Searchers 2.0 - made in 2007 but unreleased in North America on DVD until now - takes on, among other things, the will to REVENGE in American life and/or popular cinema (tho' as I recall, it targets Arnold Schwarzenegger, or Clint Eastwood, more than it does Spielberg or Lucas). In doing so, it somehow manages to entangle a comically misguided, revenge-driven roadtrip (two somewhat bumbling unemployed actors travelling across country with one of their daughters to kick the ass of a screenwriter who abused them - coincidentally or not, named Fritz, and played by Cox regular Sy Richardson) with the partially revenge-driven wars in Afghanistan and Iraq. There is also the role of capitalism and the oil industry to be considered, brought most sharply into focus by the bumper sticker on the back of the SUV the main characters are using, which reads, "Kick Their Ass and Take Their Gas" - apparently a real bumper sticker one used to see in the States! How deeply is Hollywood in cahoots with the military-industrial complex? Are Americans the victims of a sort of gadget-and-entertainment driven mind control, driving about in absurd gas-guzzlers in a state of self-or-otherwise-medicated denial, cut off from a perception of the world around us by a false world that has been imposed over it? What role has cinema played in bringing America to this current state, and what are we to make of that state, where people live in a fog of half-baked media references, diddling incessantly with their cellphones, nurturing private obsessions over pursuing public good, and misunderstanding pretty much everything around them? What is a filmmaker to DO in such a circumstance?
These are serious questions, raised repeatedly in the film, but the tone of the film is not serious at all. Cox regulars Ed Pansullo and Del Zamora play the two actors for comedy; the other main character, Delilah (played by newcomer Jaclyn Jonet, who has the lead in Repo Chick, Cox's newest film, coming out on DVD on February 8th) is somewhat more earnest and idealistic, but her ideals are informed, as Cox chuckles in the commentary, by two contradictory books, Naomi Klein's No Logo and Ayn Rand's The Fountainhead. As they drive (repeatedly running out of gas) and bicker about cinema and politics, all of them take turns making valid points, and all of them take turns making asses of themselves - some more frequently than others, but no character really understands what's going on around them, however much they all think they do.

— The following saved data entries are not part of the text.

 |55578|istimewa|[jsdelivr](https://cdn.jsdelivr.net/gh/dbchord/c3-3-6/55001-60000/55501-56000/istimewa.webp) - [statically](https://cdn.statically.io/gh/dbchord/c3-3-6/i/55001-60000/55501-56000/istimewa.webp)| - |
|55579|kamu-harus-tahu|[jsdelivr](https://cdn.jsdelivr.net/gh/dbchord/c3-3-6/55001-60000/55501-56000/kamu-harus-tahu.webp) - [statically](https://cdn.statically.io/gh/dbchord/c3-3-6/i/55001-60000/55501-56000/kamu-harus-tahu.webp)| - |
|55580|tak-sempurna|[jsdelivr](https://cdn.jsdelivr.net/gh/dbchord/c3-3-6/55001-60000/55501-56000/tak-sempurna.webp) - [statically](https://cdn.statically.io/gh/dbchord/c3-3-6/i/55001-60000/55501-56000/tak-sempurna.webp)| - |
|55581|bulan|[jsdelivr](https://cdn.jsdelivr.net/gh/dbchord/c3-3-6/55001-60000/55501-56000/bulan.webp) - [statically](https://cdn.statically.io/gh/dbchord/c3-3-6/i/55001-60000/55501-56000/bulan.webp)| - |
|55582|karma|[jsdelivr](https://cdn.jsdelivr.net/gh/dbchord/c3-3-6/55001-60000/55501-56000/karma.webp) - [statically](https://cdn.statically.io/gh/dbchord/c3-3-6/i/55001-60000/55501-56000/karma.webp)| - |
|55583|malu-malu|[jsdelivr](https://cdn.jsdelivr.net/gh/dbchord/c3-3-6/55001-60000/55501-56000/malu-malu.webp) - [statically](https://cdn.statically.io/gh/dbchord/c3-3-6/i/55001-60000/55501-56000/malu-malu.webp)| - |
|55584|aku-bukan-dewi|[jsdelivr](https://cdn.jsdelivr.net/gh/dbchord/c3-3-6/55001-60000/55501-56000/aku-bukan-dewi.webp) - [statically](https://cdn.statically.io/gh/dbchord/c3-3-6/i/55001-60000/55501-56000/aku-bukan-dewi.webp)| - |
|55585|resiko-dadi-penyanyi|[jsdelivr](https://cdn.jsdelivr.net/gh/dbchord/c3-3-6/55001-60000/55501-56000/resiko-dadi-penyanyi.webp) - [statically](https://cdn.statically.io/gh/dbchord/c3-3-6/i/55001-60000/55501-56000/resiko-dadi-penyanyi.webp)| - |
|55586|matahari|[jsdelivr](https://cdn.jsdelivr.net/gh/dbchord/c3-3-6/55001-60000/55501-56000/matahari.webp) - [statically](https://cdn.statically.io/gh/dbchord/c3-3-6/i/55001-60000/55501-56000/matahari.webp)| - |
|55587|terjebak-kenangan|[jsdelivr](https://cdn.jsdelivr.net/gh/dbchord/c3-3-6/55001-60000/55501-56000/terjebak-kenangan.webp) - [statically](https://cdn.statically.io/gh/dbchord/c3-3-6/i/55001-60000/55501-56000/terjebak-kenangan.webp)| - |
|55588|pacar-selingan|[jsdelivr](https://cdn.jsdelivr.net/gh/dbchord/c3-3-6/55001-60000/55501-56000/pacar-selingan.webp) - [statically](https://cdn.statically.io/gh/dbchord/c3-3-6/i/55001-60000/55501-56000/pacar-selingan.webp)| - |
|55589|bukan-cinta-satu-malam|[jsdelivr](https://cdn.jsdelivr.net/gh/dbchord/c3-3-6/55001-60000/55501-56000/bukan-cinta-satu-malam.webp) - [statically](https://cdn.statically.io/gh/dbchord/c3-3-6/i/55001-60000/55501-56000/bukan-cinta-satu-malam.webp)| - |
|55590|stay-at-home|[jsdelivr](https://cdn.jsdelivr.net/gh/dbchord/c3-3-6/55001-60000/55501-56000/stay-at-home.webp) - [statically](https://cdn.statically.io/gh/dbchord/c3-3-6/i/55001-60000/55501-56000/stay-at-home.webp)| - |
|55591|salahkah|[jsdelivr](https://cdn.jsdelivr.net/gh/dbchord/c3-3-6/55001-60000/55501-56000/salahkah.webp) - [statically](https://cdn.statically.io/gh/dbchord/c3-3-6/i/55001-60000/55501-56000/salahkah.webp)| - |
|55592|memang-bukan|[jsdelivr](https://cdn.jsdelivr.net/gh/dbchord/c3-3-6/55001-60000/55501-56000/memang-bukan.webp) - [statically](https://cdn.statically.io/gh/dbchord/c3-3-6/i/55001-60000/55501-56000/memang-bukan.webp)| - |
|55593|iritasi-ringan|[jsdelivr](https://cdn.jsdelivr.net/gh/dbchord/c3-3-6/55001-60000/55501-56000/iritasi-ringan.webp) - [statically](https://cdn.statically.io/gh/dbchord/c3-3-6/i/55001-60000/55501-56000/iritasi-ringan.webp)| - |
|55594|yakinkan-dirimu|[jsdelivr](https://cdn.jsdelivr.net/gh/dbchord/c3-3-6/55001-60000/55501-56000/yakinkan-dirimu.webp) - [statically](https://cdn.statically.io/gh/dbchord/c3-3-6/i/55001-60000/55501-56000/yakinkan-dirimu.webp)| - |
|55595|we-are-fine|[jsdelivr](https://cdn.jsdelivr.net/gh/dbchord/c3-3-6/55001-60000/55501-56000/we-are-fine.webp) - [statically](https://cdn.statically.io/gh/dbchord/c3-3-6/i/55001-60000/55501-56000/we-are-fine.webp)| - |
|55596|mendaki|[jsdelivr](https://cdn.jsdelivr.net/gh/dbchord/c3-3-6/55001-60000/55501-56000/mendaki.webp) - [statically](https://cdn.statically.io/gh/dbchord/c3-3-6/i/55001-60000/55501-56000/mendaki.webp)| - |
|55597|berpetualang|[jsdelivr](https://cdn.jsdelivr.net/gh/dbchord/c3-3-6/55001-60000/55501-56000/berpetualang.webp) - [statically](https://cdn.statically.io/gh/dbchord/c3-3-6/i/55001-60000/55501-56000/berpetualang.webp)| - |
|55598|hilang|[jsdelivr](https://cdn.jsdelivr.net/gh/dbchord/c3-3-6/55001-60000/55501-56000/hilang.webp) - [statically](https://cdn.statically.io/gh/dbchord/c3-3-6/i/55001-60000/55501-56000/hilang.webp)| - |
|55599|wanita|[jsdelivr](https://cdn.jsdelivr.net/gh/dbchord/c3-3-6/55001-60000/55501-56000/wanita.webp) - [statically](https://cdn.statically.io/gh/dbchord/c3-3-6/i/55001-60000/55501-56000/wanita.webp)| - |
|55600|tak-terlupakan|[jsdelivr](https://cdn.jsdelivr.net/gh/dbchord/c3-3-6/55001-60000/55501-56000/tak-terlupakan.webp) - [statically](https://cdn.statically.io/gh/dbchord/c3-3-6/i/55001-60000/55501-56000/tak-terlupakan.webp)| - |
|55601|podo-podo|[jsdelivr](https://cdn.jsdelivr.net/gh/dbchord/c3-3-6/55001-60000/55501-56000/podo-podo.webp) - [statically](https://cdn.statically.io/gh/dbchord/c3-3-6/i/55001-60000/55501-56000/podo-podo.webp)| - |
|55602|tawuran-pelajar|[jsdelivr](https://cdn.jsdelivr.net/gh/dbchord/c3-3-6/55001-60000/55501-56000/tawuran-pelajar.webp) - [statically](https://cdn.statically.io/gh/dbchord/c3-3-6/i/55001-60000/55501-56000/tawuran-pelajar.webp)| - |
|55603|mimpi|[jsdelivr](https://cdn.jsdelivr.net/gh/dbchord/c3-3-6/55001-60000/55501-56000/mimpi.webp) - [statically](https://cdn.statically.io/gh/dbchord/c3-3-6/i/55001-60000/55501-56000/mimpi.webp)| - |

I'm not sure, in the end, Cox arrives at a "coherent statement" about America, or American cinema; as with the cinema of Bunuel, or even with Cox's Repo Man - which I was oddly reminded of at various points; there's a similarity of flavour, if not content - the "meaning" of the images might be best left unpacked at times ("why is that Indian golfing in Monument Valley," for example, is a question that doesn't really need a detailed, didactic answer, anymore than we need to really ask what the flying car in Repo Man signifies). Still, there is much good humour, much to think about, many effective moments, and many lovely images. It's a smallish film - shot on video on a low budget in a short time period - but it's a consistently interesting and appealing one. Those that will appreciate it best will likely be cinephiles of some sort; it should have special appeal for those of us who believe that Alex Cox is a highly significant filmmaker, a survivor in the sense of the LeMay quote, who IS labouring on quite humbly in conditions of considerable neglect, and making a far more interesting sort of cinema than what is widely available in North America today.
More on Repo Chick pending...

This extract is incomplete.